Les dirigeants politiques de l'opposition (Ahmed Seddik, Iyed Dahmani, Selma Baccar, Khemaies Ksila) au premier rang des manifestants.
Les manifestants ont exprimé aussi leur solidarité avec les autres journalistes et dirigeants, notamment Tahar Ben Hassine, patron de la chaîne Al Hiwar Ettounsi, et les dirigeants de l'Union nationale des syndicats des forces de sécurité tunisiennes (UNSFST), qui vont comparaître à partir du mercredi devant la justice.
Le seul «crime» de tous ces prévenus est d'avoir révélé l'existence d'un appareil sécuritaire parallèle au sein du ministère de l'Intérieur, qui fonctionne directement sous les instructions du parti islamiste Ennahdha, au pouvoir.
Les manifestants ont scandé aussi des slogans appelant à l'indépendance de la justice, de plus en plus dépendante du pouvoir exécutif qui l'utilise comme un moyen d'intimidation et de pression contre les opposants au gouvernement comme ce fut le cas sous la dictature de Ben Ali.
Bab Benat, à Tunis, 11 heures pile.
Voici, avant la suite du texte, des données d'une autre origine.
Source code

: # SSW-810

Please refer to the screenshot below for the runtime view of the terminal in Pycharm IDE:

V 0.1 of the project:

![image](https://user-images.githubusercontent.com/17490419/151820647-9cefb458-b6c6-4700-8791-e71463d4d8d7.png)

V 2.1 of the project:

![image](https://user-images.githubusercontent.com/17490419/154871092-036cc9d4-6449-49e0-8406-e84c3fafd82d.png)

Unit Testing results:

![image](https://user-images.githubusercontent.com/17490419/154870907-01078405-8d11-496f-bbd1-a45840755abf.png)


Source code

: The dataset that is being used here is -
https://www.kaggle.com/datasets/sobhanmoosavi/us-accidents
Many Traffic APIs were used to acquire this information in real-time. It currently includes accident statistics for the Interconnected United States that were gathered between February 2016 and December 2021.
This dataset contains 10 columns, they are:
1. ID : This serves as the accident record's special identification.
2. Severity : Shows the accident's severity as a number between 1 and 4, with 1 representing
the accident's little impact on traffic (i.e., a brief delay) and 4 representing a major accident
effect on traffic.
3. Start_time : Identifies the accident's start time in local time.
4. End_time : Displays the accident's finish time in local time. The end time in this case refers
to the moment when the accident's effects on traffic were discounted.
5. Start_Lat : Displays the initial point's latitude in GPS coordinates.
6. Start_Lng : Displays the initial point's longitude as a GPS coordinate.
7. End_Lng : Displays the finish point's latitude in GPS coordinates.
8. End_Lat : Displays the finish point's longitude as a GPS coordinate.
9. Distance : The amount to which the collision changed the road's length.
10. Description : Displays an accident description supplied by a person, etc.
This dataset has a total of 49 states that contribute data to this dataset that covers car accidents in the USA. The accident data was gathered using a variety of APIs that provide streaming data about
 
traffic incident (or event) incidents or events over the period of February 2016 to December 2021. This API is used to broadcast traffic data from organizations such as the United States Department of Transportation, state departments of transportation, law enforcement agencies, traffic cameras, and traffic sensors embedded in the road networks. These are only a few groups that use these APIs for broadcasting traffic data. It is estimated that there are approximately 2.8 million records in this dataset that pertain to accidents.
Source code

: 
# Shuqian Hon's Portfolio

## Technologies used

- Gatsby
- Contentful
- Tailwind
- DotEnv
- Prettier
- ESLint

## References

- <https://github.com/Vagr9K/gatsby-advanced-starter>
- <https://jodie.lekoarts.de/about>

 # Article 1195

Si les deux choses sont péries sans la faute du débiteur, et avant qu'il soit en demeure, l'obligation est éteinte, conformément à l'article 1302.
La place était déjà noire de monde. Tous venus pour condamner l'incarcération illégale de Zied El Heni, qui sera libéré deux heures plus tard de la prison Mornaguia, après que le SNJT ait payé à la justice la caution de 2.000 dinars.
Le caricaturiste Lotfi Ben Sassi et le comédien Raouf Ben Yaghlane craignent pour la liberté d'expression dans la Tunisie actuelle.
Parmi les slogans du jour «Liberté de l'expression»; «Dissolution du gouvernement»; «Indépendance de la justice», «Emploi, liberté et dignité», «Pour le jugement de Ali Larayaedh et Noureddine Bhiri» (respectivement, chef du gouvernement provisoire, et ministre conseiller du chef du gouvernement, NDLR).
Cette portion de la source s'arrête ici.